**EXERCISE OBJECTIVE:** Below are the records; copy each line in which "query" occurs.

**EXTRACTED DATA:**
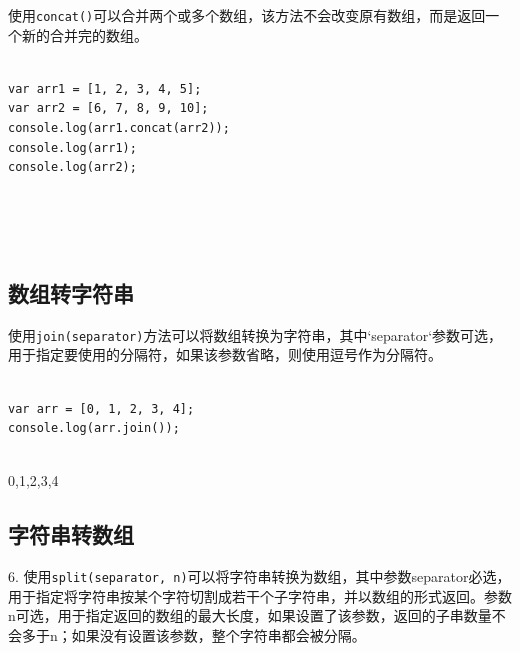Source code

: 使用\lstinline|concat()|可以合并两个或多个数组，该方法不会改变原有数组，而是返回一个新的合并完的数组。 \\

 \\

\begin{lstlisting}[style=htmlcssjs]
var arr1 = [1, 2, 3, 4, 5];
var arr2 = [6, 7, 8, 9, 10];
console.log(arr1.concat(arr2));
console.log(arr1);
console.log(arr2);
\end{lstlisting}

\begin{tcolorbox}
	 \\
	\text{[1, 2, 3, 4, 5, 6, 7, 8, 9, 10]} \\
	\text{[1, 2, 3, 4, 5]} \\
	\text{[6, 7, 8, 9, 10]}
\end{tcolorbox}

\subsection{数组转字符串}

使用\lstinline|join(separator)|方法可以将数组转换为字符串，其中`separator`参数可选，用于指定要使用的分隔符，如果该参数省略，则使用逗号作为分隔符。 \\

 \\

\begin{lstlisting}[style=htmlcssjs]
var arr = [0, 1, 2, 3, 4];
console.log(arr.join());
\end{lstlisting}

\begin{tcolorbox}
	 \\
	0,1,2,3,4
\end{tcolorbox}

\subsection{字符串转数组}

6. 使用\lstinline|split(separator, n)|可以将字符串转换为数组，其中参数separator必选，用于指定将字符串按某个字符切割成若干个子字符串，并以数组的形式返回。参数n可选，用于指定返回的数组的最大长度，如果设置了该参数，返回的子串数量不会多于n；如果没有设置该参数，整个字符串都会被分隔。 \\

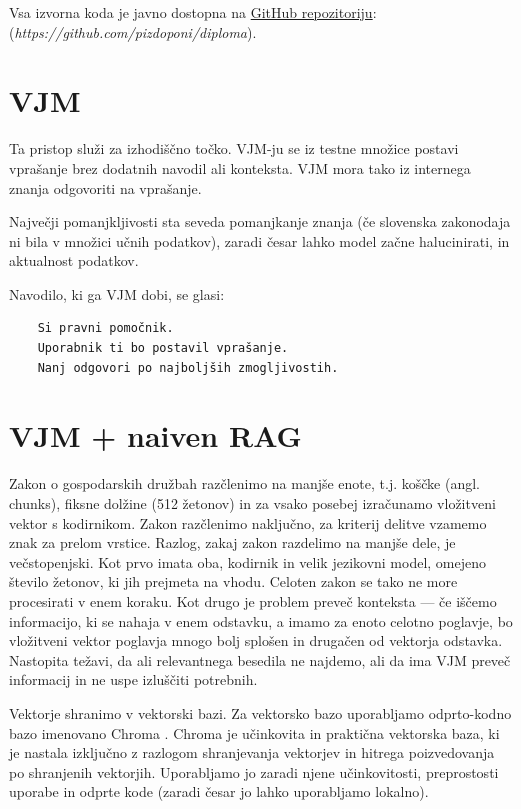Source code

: \documentclass[a4paper,12pt,openright]{book}
\begin{document}
Vsa izvorna koda je javno dostopna na \href{https://github.com/pizdoponi/diploma}{GitHub repozitoriju}: \\(\textit{https://github.com/pizdoponi/diploma}). 

\section{VJM}

Ta pristop služi za izhodiščno točko. VJM-ju se iz testne množice postavi vprašanje brez dodatnih navodil ali konteksta. VJM mora tako iz internega znanja odgovoriti na vprašanje.

Največji pomanjkljivosti sta seveda pomanjkanje znanja (če slovenska zakonodaja ni bila v množici učnih podatkov), zaradi česar lahko model začne halucinirati, in aktualnost podatkov.

Navodilo, ki ga VJM dobi, se glasi:

\begin{verbatim}
    Si pravni pomočnik.
    Uporabnik ti bo postavil vprašanje.
    Nanj odgovori po najboljših zmogljivostih.
\end{verbatim}

\section{VJM + naiven RAG}

Zakon o gospodarskih družbah razčlenimo na manjše enote, t.j. koščke (angl. chunks), fiksne dolžine (512 žetonov) in za vsako posebej izračunamo vložitveni vektor s kodirnikom. Zakon razčlenimo naključno, za kriterij delitve vzamemo znak za prelom vrstice. Razlog, zakaj zakon razdelimo na manjše dele, je večstopenjski. Kot prvo imata oba, kodirnik in velik jezikovni model, omejeno število žetonov, ki jih prejmeta na vhodu. Celoten zakon se tako ne more procesirati v enem koraku. Kot drugo je problem preveč konteksta — če iščemo informacijo, ki se nahaja v enem odstavku, a imamo za enoto celotno poglavje, bo vložitveni vektor poglavja mnogo bolj splošen in drugačen od vektorja odstavka. Nastopita težavi, da ali relevantnega besedila ne najdemo, ali da ima VJM preveč informacij in ne uspe izluščiti potrebnih.

Vektorje shranimo v vektorski bazi. Za vektorsko bazo uporabljamo odprto-kodno bazo imenovano Chroma \cite{chroma}. Chroma je učinkovita in praktična vektorska baza, ki je nastala izključno z razlogom shranjevanja vektorjev in hitrega poizvedovanja po shranjenih vektorjih. Uporabljamo jo zaradi njene učinkovitosti, preprostosti uporabe in odprte kode (zaradi česar jo lahko uporabljamo lokalno).
\end{document}

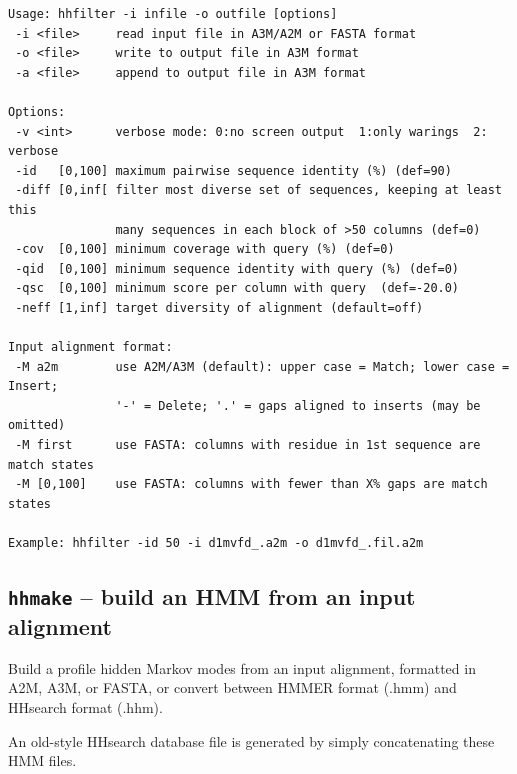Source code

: \documentclass[11pt,a4paper]{article}
\begin{document}
\small 
\begin{verbatim}
Usage: hhfilter -i infile -o outfile [options]                  
 -i <file>     read input file in A3M/A2M or FASTA format                 
 -o <file>     write to output file in A3M format                         
 -a <file>     append to output file in A3M format                        

Options:                                                                  
 -v <int>      verbose mode: 0:no screen output  1:only warings  2: verbose
 -id   [0,100] maximum pairwise sequence identity (%) (def=90)   
 -diff [0,inf[ filter most diverse set of sequences, keeping at least this    
               many sequences in each block of >50 columns (def=0)
 -cov  [0,100] minimum coverage with query (%) (def=0) 
 -qid  [0,100] minimum sequence identity with query (%) (def=0) 
 -qsc  [0,100] minimum score per column with query  (def=-20.0)
 -neff [1,inf] target diversity of alignment (default=off)

Input alignment format:                                                    
 -M a2m        use A2M/A3M (default): upper case = Match; lower case = Insert;
               '-' = Delete; '.' = gaps aligned to inserts (may be omitted)   
 -M first      use FASTA: columns with residue in 1st sequence are match states
 -M [0,100]    use FASTA: columns with fewer than X% gaps are match states   
                                                                          
Example: hhfilter -id 50 -i d1mvfd_.a2m -o d1mvfd_.fil.a2m      
\end{verbatim} 
\normalsize


\subsection{{\tt hhmake} -- build an HMM from an input alignment}

Build a profile hidden Markov modes from an input alignment, formatted 
in A2M, A3M, or FASTA, or convert between HMMER format (.hmm) and 
HHsearch format (.hhm).   

An old-style HHsearch database file is generated by simply concatenating these 
HMM files.  
\end{document}
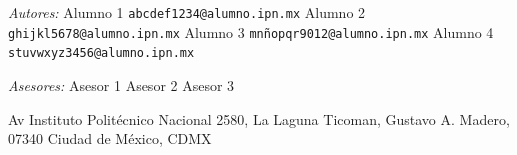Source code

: \begin{center}
	
	\begin{minipage}{0.46\textwidth}
		\begin{flushleft} \large
			\emph{Autores:} \newline
			Alumno 1 \newline
			\texttt{abcdef1234@alumno.ipn.mx} \newline
			Alumno 2 \newline
			\texttt{ghijkl5678@alumno.ipn.mx} \newline
			Alumno 3 \newline
			\texttt{mnñopqr9012@alumno.ipn.mx} \newline
			Alumno 4 \newline
			\texttt{stuvwxyz3456@alumno.ipn.mx} \newline
		\end{flushleft}
	\end{minipage}
	\hfill
	\begin{minipage}{0.52\textwidth}
		\vspace{-0.6cm}
		\begin{flushright} \large
			\emph{Asesores:} \newline
			Asesor 1 \newline
			Asesor 2 \newline
			Asesor 3 \newline
		\end{flushright}
	\end{minipage}
	
	\begin{center}
		Av Instituto Politécnico Nacional 2580, La Laguna Ticoman, Gustavo A. Madero, 07340 Ciudad de México, CDMX
	\end{center}

\end{center}

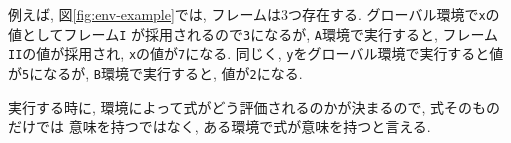 例えば, 図\ref{fig:env-example}では, フレームは3つ存在する.
グローバル環境で\lstinline{x}の値としてフレーム\lstinline{I}
が採用されるので\lstinline{3}になるが, \lstinline{A}環境で実行すると,
フレーム\lstinline{II}の値が採用され, \lstinline{x}の値が\lstinline{7}になる.
同じく, \lstinline{y}をグローバル環境で実行すると値が\lstinline{5}になるが,
\lstinline{B}環境で実行すると, 値が\lstinline{2}になる.

実行する時に, 環境によって式がどう評価されるのかが決まるので, 式そのものだけでは
意味を持つではなく, ある環境で式が意味を持つと言える.
%

%
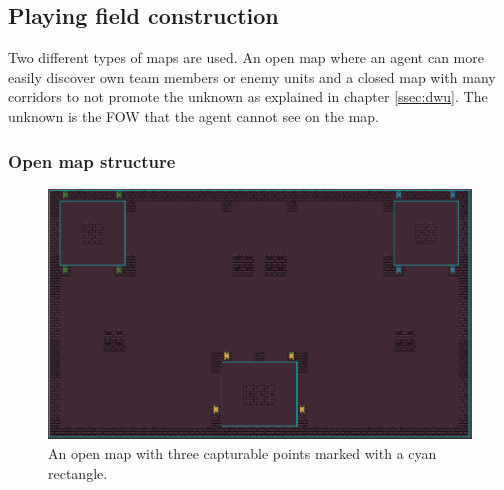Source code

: \documentclass[]{report}
\begin{document}
		\subsection{Playing field construction}
		Two different types of maps are used. An open map where an agent can more easily discover own team members or enemy units and a closed map with many corridors to not promote the unknown as explained in chapter \ref{ssec:dwu}. The unknown is the \ac{FOW} that the agent cannot see on the map. 
		
		\subsubsection{Open map structure}
			\begin{figure}[h!]
			\centering
			\includegraphics[width=1\linewidth]{"Images/open map"}
			\caption[Open map structure]{An open map with three capturable points marked with a cyan rectangle.}
			\label{fig:open-map}
			\end{figure}
		
		\clearpage
\end{document}
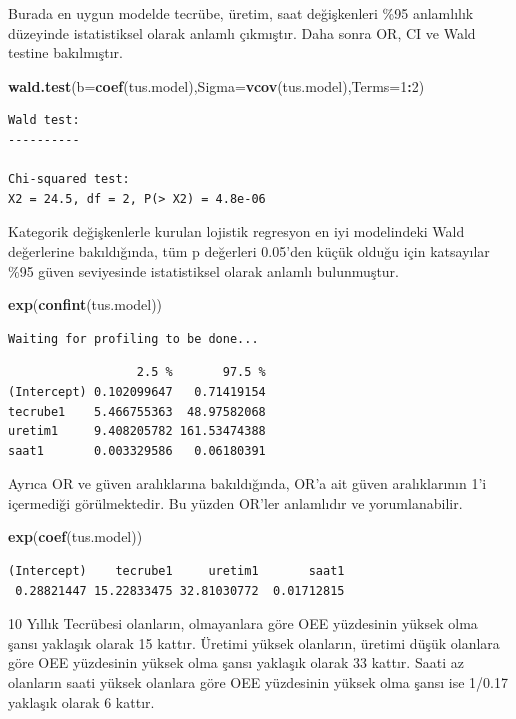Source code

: \documentclass[12pt,twoside]{deuthesis}
\newenvironment{Shaded}{\begin{snugshade}}{\end{snugshade}}
\newcommand{\DataTypeTok}[1]{\textcolor[rgb]{0.13,0.29,0.53}{#1}}
\newcommand{\DecValTok}[1]{\textcolor[rgb]{0.00,0.00,0.81}{#1}}
\newcommand{\KeywordTok}[1]{\textcolor[rgb]{0.13,0.29,0.53}{\textbf{#1}}}
\newcommand{\NormalTok}[1]{#1}
\newcommand{\OperatorTok}[1]{\textcolor[rgb]{0.81,0.36,0.00}{\textbf{#1}}}
\begin{document}
Burada en uygun modelde tecrübe, üretim, saat değişkenleri \%95 anlamlılık düzeyinde istatistiksel olarak anlamlı çıkmıştır. Daha sonra OR, CI ve Wald testine bakılmıştır.
\begin{Shaded}
\begin{Highlighting}[]
\KeywordTok{wald.test}\NormalTok{(}\DataTypeTok{b=}\KeywordTok{coef}\NormalTok{(tus.model),}\DataTypeTok{Sigma=}\KeywordTok{vcov}\NormalTok{(tus.model),}\DataTypeTok{Terms=}\DecValTok{1}\OperatorTok{:}\DecValTok{2}\NormalTok{)}
\end{Highlighting}
\end{Shaded}
\begin{verbatim}
Wald test:
----------

Chi-squared test:
X2 = 24.5, df = 2, P(> X2) = 4.8e-06
\end{verbatim}
Kategorik değişkenlerle kurulan lojistik regresyon en iyi modelindeki Wald değerlerine bakıldığında, tüm p değerleri 0.05'den küçük olduğu için katsayılar \%95 güven seviyesinde istatistiksel olarak anlamlı bulunmuştur.
\begin{Shaded}
\begin{Highlighting}[]
\KeywordTok{exp}\NormalTok{(}\KeywordTok{confint}\NormalTok{(tus.model))}
\end{Highlighting}
\end{Shaded}
\begin{verbatim}
Waiting for profiling to be done...
\end{verbatim}
\begin{verbatim}
                  2.5 %       97.5 %
(Intercept) 0.102099647   0.71419154
tecrube1    5.466755363  48.97582068
uretim1     9.408205782 161.53474388
saat1       0.003329586   0.06180391
\end{verbatim}
Ayrıca OR ve güven aralıklarına bakıldığında, OR'a ait güven aralıklarının 1'i içermediği görülmektedir. Bu yüzden OR'ler anlamlıdır ve yorumlanabilir.
\begin{Shaded}
\begin{Highlighting}[]
\KeywordTok{exp}\NormalTok{(}\KeywordTok{coef}\NormalTok{(tus.model))}
\end{Highlighting}
\end{Shaded}
\begin{verbatim}
(Intercept)    tecrube1     uretim1       saat1 
 0.28821447 15.22833475 32.81030772  0.01712815 
\end{verbatim}
10 Yıllık Tecrübesi olanların, olmayanlara göre OEE yüzdesinin yüksek olma şansı yaklaşık olarak 15 kattır. Üretimi yüksek olanların, üretimi düşük olanlara göre OEE yüzdesinin yüksek olma şansı yaklaşık olarak 33 kattır. Saati az olanların saati yüksek olanlara göre OEE yüzdesinin yüksek olma şansı ise 1/0.17 yaklaşık olarak 6 kattır.
\end{document}
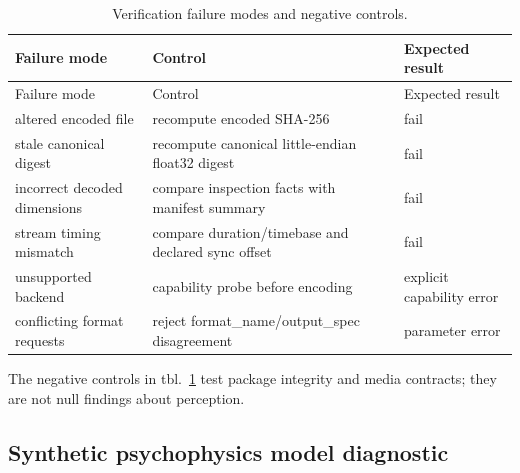\documentclass[
  english,
]{article}
\begin{document}
\begin{longtable}[]{@{}
  >{\raggedright\arraybackslash}p{}
  >{\raggedright\arraybackslash}p{}
  >{\raggedright\arraybackslash}p{}@{}}
\caption{Verification failure modes and negative
controls.}\label{tbl:verification}\tabularnewline
\toprule\noalign{}
\begin{minipage}[b]{\linewidth}\raggedright
Failure mode
\end{minipage} & \begin{minipage}[b]{\linewidth}\raggedright
Control
\end{minipage} & \begin{minipage}[b]{\linewidth}\raggedright
Expected result
\end{minipage} \\
\midrule\noalign{}
\endfirsthead
\toprule\noalign{}
\begin{minipage}[b]{\linewidth}\raggedright
Failure mode
\end{minipage} & \begin{minipage}[b]{\linewidth}\raggedright
Control
\end{minipage} & \begin{minipage}[b]{\linewidth}\raggedright
Expected result
\end{minipage} \\
\midrule\noalign{}
\endhead
\bottomrule\noalign{}
\endlastfoot
altered encoded file & recompute encoded SHA-256 & fail \\
stale canonical digest & recompute canonical little-endian float32
digest & fail \\
incorrect decoded dimensions & compare inspection facts with manifest
summary & fail \\
stream timing mismatch & compare duration/timebase and declared sync
offset & fail \\
unsupported backend & capability probe before encoding & explicit
capability error \\
conflicting format requests & reject format\_name/output\_spec
disagreement & parameter error \\
\end{longtable}

The negative controls in tbl.~\ref{tbl:verification} test package
integrity and media contracts; they are not null findings about
perception.

\subsection{Synthetic psychophysics model
diagnostic}\label{synthetic-psychophysics-model-diagnostic}
\end{document}
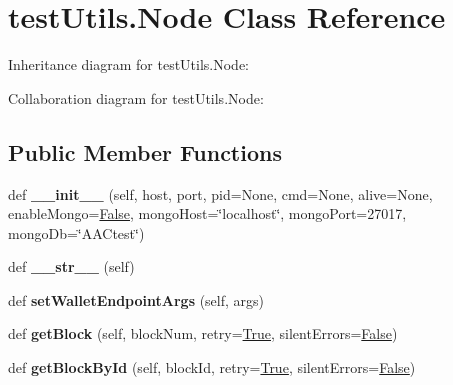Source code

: \hypertarget{classtest_utils_1_1_node}{}\section{test\+Utils.\+Node Class Reference}
\label{classtest_utils_1_1_node}


Inheritance diagram for test\+Utils.\+Node\+:


Collaboration diagram for test\+Utils.\+Node\+:
\subsection*{Public Member Functions}
\begin{DoxyCompactItemize}
\item 
\mbox{\label{classtest_utils_1_1_node_a8ee5819bec00d40cfa6d1bb34bb4186d}} 
def {\bfseries \+\_\+\+\_\+init\+\_\+\+\_\+} (self, host, port, pid=None, cmd=None, alive=None, enable\+Mongo=\mbox{\hyperlink{struct_false}{False}}, mongo\+Host=\char`\"{}localhost\char`\"{}, mongo\+Port=27017, mongo\+Db=\char`\"{}A\+A\+Ctest\char`\"{})
\item 
\mbox{\label{classtest_utils_1_1_node_a131fd94a5a3e1e628ed14cff8f19ed59}} 
def {\bfseries \+\_\+\+\_\+str\+\_\+\+\_\+} (self)
\item 
\mbox{\label{classtest_utils_1_1_node_a5f8f214e10db02d05ea196fbcdf99be4}} 
def {\bfseries set\+Wallet\+Endpoint\+Args} (self, args)
\item 
\mbox{\label{classtest_utils_1_1_node_a6ba40d66517e66bd8e280d787e0d7c4d}} 
def {\bfseries get\+Block} (self, block\+Num, retry=\mbox{\hyperlink{struct_true}{True}}, silent\+Errors=\mbox{\hyperlink{struct_false}{False}})
\item 
\mbox{\label{classtest_utils_1_1_node_aadb8d902f69390bf623663de909285c7}} 
def {\bfseries get\+Block\+By\+Id} (self, block\+Id, retry=\mbox{\hyperlink{struct_true}{True}}, silent\+Errors=\mbox{\hyperlink{struct_false}{False}})
\item 
\mbox{\label{classtest_utils_1_1_node_af6e9050aa60387e64284731144e4bfa8}} 

\end{DoxyCompactItemize}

**ANSWER FOR THE TASK:**
 -cov  [0,100] minimum coverage with query (%) (def=0) 
 -qid  [0,100] minimum sequence identity with query (%) (def=0) 
 -qsc  [0,100] minimum score per column with query  (def=-20.0)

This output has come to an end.